● Exercise directions: Of the lines below, copy those that hold the word "based".

● Data records:
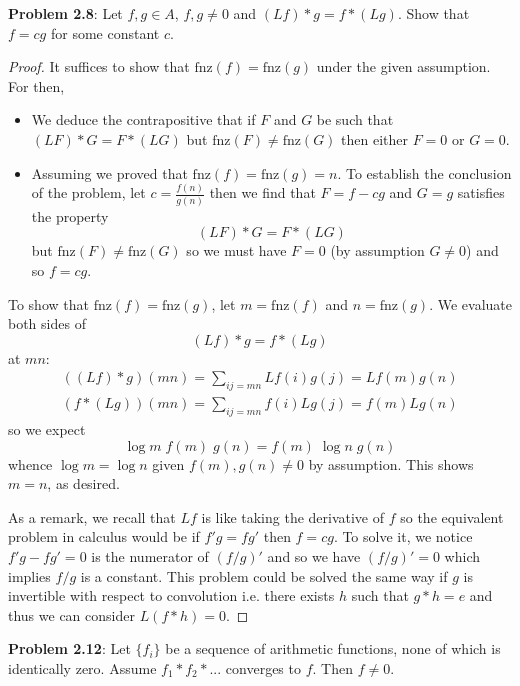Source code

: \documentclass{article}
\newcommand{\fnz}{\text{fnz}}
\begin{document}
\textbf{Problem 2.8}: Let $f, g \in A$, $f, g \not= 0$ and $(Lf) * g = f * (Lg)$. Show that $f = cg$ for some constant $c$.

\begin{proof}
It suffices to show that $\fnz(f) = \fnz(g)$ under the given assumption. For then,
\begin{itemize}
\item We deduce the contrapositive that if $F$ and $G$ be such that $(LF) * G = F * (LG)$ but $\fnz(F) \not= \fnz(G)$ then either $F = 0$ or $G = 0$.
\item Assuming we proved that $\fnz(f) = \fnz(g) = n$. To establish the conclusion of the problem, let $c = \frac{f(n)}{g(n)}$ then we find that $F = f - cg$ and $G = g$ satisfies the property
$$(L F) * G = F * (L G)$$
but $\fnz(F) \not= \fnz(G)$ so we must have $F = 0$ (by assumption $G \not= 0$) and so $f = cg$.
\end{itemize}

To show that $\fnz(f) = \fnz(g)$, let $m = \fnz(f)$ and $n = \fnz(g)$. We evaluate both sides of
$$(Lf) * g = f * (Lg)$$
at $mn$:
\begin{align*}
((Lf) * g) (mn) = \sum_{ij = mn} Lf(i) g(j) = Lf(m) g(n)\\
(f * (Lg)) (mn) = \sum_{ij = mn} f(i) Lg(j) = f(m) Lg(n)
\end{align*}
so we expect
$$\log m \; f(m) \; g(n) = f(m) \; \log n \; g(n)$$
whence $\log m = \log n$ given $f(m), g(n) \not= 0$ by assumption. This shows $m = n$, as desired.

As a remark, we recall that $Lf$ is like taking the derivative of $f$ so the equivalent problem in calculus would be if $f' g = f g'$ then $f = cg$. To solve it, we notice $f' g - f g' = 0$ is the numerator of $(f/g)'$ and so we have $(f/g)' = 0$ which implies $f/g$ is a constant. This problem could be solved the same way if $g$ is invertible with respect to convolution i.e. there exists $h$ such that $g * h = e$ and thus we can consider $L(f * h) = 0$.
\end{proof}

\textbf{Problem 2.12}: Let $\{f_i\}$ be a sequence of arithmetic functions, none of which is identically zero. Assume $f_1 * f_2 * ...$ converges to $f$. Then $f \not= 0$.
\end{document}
...
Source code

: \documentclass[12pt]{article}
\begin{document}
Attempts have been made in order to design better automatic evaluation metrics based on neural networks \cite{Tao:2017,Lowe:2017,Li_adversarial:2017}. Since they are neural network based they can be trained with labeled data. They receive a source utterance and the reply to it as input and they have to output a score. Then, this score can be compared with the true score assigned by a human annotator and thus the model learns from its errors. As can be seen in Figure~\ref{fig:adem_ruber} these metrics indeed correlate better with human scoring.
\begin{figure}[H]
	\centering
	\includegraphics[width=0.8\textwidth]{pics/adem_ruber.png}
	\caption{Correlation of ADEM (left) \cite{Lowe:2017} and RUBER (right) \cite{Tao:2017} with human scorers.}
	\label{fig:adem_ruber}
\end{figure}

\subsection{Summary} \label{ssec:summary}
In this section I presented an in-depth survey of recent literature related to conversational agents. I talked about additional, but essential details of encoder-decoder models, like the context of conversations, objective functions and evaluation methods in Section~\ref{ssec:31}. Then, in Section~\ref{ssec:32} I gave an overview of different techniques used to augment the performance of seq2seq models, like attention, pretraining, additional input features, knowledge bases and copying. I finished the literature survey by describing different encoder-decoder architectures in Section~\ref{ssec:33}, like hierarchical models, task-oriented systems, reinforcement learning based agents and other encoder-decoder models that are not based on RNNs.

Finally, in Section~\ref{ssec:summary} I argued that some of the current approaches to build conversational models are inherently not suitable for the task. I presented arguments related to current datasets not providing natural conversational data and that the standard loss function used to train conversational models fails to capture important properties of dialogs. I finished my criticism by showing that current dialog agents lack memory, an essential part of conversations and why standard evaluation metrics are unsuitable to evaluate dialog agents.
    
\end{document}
* * *
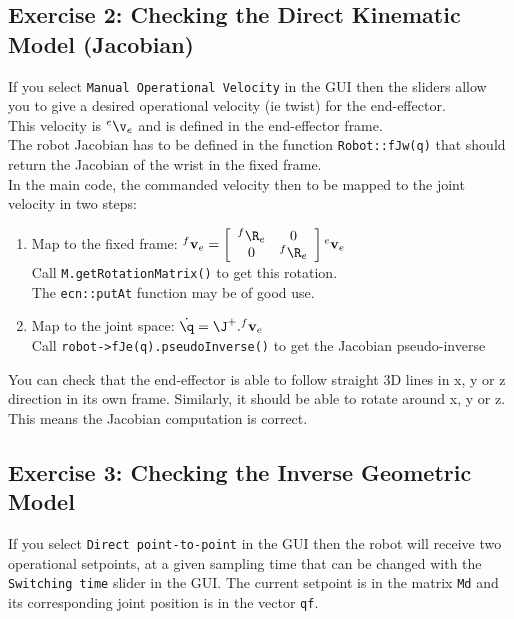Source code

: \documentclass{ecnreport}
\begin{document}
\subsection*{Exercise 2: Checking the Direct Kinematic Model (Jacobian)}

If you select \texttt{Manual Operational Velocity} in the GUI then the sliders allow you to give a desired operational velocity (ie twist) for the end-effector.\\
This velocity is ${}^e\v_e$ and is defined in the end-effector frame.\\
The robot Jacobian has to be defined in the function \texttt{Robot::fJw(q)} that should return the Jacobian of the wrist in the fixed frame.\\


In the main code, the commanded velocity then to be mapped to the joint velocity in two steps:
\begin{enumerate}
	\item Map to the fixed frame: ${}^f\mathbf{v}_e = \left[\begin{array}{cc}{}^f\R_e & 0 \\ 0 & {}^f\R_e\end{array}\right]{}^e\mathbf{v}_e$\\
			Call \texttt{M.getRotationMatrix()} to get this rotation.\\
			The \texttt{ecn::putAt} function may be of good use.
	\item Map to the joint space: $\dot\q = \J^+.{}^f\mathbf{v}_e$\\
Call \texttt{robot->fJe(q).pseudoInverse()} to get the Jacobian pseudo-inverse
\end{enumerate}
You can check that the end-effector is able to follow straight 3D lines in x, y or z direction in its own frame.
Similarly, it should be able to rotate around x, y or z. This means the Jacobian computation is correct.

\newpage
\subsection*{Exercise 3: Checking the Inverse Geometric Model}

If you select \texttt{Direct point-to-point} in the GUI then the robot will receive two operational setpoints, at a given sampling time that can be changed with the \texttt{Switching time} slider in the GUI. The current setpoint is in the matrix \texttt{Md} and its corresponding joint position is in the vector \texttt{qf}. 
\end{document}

● Response to the task:
Attempts have been made in order to design better automatic evaluation metrics based on neural networks \cite{Tao:2017,Lowe:2017,Li_adversarial:2017}. Since they are neural network based they can be trained with labeled data. They receive a source utterance and the reply to it as input and they have to output a score. Then, this score can be compared with the true score assigned by a human annotator and thus the model learns from its errors. As can be seen in Figure~\ref{fig:adem_ruber} these metrics indeed correlate better with human scoring.
In this section I presented an in-depth survey of recent literature related to conversational agents. I talked about additional, but essential details of encoder-decoder models, like the context of conversations, objective functions and evaluation methods in Section~\ref{ssec:31}. Then, in Section~\ref{ssec:32} I gave an overview of different techniques used to augment the performance of seq2seq models, like attention, pretraining, additional input features, knowledge bases and copying. I finished the literature survey by describing different encoder-decoder architectures in Section~\ref{ssec:33}, like hierarchical models, task-oriented systems, reinforcement learning based agents and other encoder-decoder models that are not based on RNNs.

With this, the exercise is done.